The nuns who raised me said I was born ugly and that it’s best not to hide from the truth. That may be so, but it doesn’t mandate I watch myself chew. I stay away from the seating against the long mirror on the wall. The corner booth is where I go. 

They do oatmeal special at this 24-hour diner, cooking it with cream and honey. I had that last time I came here, a year ago. It’s like the menu was created for those of us born with skeletal and jaw problems. Clam chowder, broiled cod, boiled carrots—foods that deliver without crunch. I notice they’ve added occasion meals available year-round, like Thanksgiving turkey with gravy, yellow birthday cake with chocolate frosting, and corned beef St. Patrick’s Day stew.

Conversation’s not my strong suit but I look the waitress in the eye when ordering, even if she doesn’t look back. People examine me when they think I don’t know. I face forward and register their heat from the side. I’m a fly with compound eyes. If at birth God gives every soul a gift, mine’s the ability to sense when I’m being stared at. Wouldn’t be my first choice but intangible gifts aren’t up for exchange. 

I eat the oyster crackers that come with the chowder bowl, drowning them first and placing them strategically on my tongue.

I feel the girls looking before I see them. If I could, I’d avoid humans between the ages of twelve and seventeen. There’s a cruelty in teens that crops up when there’s more than one. Not every kid, but enough for me to dread being in their collective orb. When I was young, I’d fight back, but you can’t do that grown. The nuns urged me to find peace in prayer. So, I pray those who taunt me will have an accident and be hideously disfigured themselves. 
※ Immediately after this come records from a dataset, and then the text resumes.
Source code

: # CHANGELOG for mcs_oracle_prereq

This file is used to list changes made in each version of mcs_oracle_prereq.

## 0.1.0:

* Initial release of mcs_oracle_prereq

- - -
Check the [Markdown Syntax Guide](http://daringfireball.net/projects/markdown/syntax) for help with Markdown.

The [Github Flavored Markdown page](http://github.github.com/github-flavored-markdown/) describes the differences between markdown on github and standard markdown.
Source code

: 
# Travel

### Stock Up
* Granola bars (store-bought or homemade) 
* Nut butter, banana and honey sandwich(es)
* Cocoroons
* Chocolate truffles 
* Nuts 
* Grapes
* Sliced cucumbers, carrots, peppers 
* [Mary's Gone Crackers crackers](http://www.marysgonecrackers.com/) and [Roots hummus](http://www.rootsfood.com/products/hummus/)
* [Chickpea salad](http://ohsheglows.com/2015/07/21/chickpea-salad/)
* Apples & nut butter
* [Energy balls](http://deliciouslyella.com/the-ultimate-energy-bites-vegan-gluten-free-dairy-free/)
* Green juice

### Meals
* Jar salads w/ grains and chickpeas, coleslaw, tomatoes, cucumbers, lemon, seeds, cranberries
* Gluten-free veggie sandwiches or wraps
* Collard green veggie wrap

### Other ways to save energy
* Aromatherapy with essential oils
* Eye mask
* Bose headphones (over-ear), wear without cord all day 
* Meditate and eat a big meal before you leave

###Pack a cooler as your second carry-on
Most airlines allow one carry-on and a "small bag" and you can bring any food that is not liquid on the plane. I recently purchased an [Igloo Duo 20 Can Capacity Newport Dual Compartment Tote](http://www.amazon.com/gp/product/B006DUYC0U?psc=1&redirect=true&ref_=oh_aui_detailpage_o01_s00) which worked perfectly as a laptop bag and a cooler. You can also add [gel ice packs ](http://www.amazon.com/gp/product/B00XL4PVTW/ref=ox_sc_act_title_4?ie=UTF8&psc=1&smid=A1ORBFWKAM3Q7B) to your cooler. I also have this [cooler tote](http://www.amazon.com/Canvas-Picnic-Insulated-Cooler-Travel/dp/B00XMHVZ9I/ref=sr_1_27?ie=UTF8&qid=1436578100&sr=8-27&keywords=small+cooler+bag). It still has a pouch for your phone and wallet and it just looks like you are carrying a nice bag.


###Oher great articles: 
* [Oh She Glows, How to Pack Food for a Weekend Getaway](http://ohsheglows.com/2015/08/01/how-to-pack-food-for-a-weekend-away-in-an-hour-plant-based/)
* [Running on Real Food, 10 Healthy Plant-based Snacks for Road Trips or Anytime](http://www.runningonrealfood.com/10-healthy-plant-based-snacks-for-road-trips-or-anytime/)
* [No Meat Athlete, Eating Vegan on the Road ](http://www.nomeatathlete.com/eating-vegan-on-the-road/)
“What is that?” one whispers. My ears, though misshapen, work just fine. If three girls discuss me diagonally across the diner, I’m going to feel the stabs. 

“Oh. My. God. Look over your right shoulder. I mean left. Casually!”
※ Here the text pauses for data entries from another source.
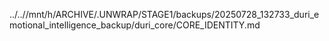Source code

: ../..//mnt/h/ARCHIVE/.UNWRAP/STAGE1/backups/20250728_132733_duri_emotional_intelligence_backup/duri_core/CORE_IDENTITY.md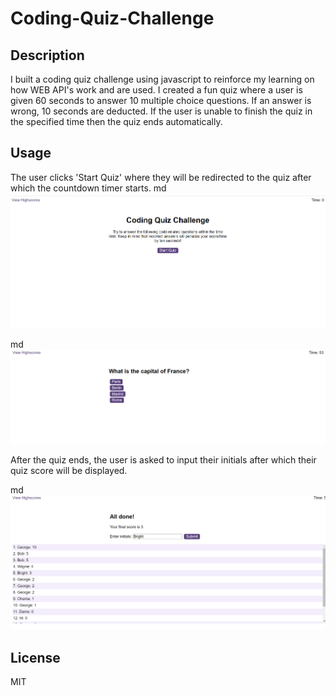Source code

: # Coding-Quiz-Challenge

## Description

I built a coding quiz challenge using javascript to reinforce my learning on how WEB API's work and are used. I created a fun quiz where a user is given 60 seconds to answer 10 multiple choice questions. If an answer is wrong, 10 seconds are deducted. If the user is unable to finish the quiz in the specified time then the quiz ends automatically.

## Usage

The user clicks 'Start Quiz' where they will be redirected to the quiz after which the countdown timer starts.
 md
    ![alt text](/starter/assets/images/Quiz%20homepage.png)
    

 md
    ![alt text](/starter/assets/images/Quiz%20questions.png)
    

After the quiz ends, the user is asked to input their initials after which their quiz score will be displayed.

 md
    ![alt text](/starter/assets/images/Quiz_result.png)
    
## License

MIT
“What am I looking for…is that an actual person?” Two laugh. There’s always laughing, which confuses me. How is ugly funny? The real me is trapped behind a visible wall.

I want to leave. I’d already decided this was the last time, and I was right. Validation of a kind. I signal for the bill.

The laughing girls ask the silent one what she’s doing, and she won’t tell. “You look like you’re on the toilet,” one says. “And can’t go,” the other adds. I sense the silent one weighing her options. What’s something so embarrassing a teen girl won’t admit to friends? “Don’t be such a baby,” they pester, trying to tip her to spill. She gives in with a sigh, cradling her honesty, and says she’s praying—for me. 

There’s a stir in my belly like a sharp hunger pang. Is this prayer supposed to be pity? Or is she praying that she never looks like me? 

“I’m holding her in my heart,” she says, “and sending good thoughts.”

 The first two girls laugh, like they’re unsure of the joke. I think they’re as freaked out as I am. “But why?” one asks.

“Why not?” she answers. 

I can tell the first two don’t accept holding nice thoughts for a stranger. Neither do I. She’s got to give us more. I spoon the bottom of the chowder bowl and come up with a hidden clam.

“You know karma, right?” 

“Well, duh.”

“What if praying good things for another person comes back to you? What if seeing beauty in others makes you prettier?”

“Ohhhh.” The first two like this. “You’re doing it cause if karma is real, you’ll get prettier?”

“No,” she says, dragging the word out. “I just do it. Thought the karma angle would appeal to superficial assholes like you.”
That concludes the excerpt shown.